• **Stored data entries**:
=-=-=
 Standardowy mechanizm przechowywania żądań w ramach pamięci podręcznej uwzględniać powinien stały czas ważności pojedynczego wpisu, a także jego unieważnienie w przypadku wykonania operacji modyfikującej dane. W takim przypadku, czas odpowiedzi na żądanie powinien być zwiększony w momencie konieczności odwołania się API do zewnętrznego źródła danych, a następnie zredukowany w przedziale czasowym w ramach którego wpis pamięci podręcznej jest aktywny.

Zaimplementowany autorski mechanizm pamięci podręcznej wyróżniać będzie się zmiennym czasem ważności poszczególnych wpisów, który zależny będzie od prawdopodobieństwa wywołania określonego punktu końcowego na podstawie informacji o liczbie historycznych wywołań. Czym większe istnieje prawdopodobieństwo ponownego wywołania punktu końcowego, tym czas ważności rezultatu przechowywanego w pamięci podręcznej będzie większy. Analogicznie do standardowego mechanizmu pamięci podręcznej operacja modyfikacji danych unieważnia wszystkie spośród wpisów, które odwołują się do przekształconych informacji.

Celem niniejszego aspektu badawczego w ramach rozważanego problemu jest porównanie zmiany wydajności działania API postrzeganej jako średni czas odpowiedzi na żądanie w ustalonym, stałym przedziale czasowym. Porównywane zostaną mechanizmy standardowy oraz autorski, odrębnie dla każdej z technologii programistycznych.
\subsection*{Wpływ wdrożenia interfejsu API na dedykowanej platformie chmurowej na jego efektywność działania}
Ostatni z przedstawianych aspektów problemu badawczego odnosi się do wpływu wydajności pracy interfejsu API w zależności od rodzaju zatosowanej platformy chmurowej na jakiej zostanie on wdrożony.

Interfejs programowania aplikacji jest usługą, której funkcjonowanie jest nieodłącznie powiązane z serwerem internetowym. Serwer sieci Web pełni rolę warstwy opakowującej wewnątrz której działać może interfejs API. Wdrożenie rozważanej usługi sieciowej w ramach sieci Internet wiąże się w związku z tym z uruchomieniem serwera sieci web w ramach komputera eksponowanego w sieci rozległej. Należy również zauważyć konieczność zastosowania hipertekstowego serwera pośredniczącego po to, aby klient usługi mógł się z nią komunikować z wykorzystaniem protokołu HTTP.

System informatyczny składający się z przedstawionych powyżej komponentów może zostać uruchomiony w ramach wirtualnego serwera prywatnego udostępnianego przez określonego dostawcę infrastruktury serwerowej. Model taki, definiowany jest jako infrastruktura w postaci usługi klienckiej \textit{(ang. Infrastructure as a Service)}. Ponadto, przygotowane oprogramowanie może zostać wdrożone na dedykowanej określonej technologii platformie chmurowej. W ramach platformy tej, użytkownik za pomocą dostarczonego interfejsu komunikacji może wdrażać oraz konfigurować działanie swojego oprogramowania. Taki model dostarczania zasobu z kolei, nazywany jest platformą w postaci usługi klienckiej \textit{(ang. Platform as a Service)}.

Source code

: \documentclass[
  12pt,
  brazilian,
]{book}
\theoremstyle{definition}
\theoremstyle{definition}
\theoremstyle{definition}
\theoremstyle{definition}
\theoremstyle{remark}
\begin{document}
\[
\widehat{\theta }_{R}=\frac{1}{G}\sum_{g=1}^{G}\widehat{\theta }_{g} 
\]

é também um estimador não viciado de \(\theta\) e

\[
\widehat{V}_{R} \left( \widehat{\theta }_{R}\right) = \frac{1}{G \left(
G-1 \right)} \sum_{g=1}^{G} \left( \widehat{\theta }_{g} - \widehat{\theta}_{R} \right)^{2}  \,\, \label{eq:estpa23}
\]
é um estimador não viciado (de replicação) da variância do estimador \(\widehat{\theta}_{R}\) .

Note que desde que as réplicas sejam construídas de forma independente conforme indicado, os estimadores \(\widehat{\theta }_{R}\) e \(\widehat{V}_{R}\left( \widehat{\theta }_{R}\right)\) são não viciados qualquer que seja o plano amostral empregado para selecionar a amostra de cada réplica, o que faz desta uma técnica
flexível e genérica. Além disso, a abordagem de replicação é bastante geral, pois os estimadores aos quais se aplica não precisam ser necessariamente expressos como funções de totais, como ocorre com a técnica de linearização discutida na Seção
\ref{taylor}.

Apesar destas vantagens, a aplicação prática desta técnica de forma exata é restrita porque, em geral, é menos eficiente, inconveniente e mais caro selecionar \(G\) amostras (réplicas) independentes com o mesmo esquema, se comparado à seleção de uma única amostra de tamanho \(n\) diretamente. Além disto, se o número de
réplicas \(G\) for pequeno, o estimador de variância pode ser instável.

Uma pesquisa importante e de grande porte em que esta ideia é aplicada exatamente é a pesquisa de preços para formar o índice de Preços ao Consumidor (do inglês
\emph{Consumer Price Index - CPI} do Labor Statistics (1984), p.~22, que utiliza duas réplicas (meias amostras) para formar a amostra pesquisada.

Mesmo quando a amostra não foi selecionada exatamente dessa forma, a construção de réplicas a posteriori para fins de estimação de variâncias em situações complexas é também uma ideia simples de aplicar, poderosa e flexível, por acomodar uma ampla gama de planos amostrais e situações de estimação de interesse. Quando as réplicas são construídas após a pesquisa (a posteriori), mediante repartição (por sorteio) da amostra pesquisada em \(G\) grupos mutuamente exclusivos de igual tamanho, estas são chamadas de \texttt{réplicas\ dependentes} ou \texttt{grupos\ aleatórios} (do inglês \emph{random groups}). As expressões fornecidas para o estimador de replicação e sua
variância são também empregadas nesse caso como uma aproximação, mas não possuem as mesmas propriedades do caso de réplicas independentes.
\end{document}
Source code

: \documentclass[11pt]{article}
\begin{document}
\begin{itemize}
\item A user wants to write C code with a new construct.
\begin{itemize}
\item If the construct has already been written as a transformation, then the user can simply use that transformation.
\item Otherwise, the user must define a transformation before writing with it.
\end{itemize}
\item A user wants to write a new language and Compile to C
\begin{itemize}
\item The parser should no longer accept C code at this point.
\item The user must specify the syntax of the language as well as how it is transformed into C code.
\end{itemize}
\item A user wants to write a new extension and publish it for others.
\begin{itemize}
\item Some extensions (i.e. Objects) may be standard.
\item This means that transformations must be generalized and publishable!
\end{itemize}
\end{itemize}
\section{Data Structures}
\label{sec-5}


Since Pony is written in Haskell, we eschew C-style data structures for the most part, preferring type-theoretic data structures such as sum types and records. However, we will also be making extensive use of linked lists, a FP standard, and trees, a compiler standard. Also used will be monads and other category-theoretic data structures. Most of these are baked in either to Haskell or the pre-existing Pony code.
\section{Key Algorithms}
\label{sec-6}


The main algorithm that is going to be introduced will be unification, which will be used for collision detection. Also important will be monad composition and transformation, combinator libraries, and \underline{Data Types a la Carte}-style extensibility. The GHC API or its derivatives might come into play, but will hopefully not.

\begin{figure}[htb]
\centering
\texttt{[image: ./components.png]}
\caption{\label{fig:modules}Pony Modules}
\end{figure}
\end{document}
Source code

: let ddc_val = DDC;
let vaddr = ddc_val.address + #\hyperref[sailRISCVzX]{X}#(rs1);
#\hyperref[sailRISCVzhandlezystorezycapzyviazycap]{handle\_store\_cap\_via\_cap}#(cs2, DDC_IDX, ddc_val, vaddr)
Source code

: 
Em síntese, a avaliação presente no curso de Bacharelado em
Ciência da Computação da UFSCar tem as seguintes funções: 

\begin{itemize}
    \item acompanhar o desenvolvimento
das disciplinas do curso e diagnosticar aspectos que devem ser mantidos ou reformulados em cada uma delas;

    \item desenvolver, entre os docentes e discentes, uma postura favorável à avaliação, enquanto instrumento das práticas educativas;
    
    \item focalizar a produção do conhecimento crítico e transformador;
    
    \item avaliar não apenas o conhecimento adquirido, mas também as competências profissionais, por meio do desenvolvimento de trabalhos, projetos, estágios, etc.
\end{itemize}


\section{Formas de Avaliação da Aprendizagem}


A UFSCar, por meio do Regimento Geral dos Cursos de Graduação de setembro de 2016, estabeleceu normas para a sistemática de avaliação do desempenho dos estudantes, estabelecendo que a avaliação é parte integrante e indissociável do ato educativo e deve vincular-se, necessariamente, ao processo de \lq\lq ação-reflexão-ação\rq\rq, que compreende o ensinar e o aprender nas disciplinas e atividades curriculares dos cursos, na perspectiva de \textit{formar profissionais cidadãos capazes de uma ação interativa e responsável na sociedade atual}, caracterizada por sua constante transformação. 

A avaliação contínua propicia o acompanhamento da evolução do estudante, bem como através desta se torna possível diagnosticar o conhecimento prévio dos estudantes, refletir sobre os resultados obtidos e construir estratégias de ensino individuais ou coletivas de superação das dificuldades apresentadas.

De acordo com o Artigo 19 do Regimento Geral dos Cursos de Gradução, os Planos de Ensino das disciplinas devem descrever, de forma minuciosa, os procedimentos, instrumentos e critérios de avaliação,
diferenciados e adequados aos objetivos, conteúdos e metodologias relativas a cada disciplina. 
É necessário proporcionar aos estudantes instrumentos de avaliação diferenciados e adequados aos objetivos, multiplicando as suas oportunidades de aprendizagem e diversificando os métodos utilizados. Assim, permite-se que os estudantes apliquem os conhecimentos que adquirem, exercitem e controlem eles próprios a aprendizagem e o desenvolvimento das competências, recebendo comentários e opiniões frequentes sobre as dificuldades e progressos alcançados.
=-=-=
• **Exercise goal**:
Only the lines containing "emph" are needed; copy each of them from the data.

• **Problem solution**:
\emph{Consumer Price Index - CPI} do Labor Statistics (1984), p.~22, que utiliza duas réplicas (meias amostras) para formar a amostra pesquisada.
Mesmo quando a amostra não foi selecionada exatamente dessa forma, a construção de réplicas a posteriori para fins de estimação de variâncias em situações complexas é também uma ideia simples de aplicar, poderosa e flexível, por acomodar uma ampla gama de planos amostrais e situações de estimação de interesse. Quando as réplicas são construídas após a pesquisa (a posteriori), mediante repartição (por sorteio) da amostra pesquisada em \(G\) grupos mutuamente exclusivos de igual tamanho, estas são chamadas de \texttt{réplicas\ dependentes} ou \texttt{grupos\ aleatórios} (do inglês \emph{random groups}). As expressões fornecidas para o estimador de replicação e sua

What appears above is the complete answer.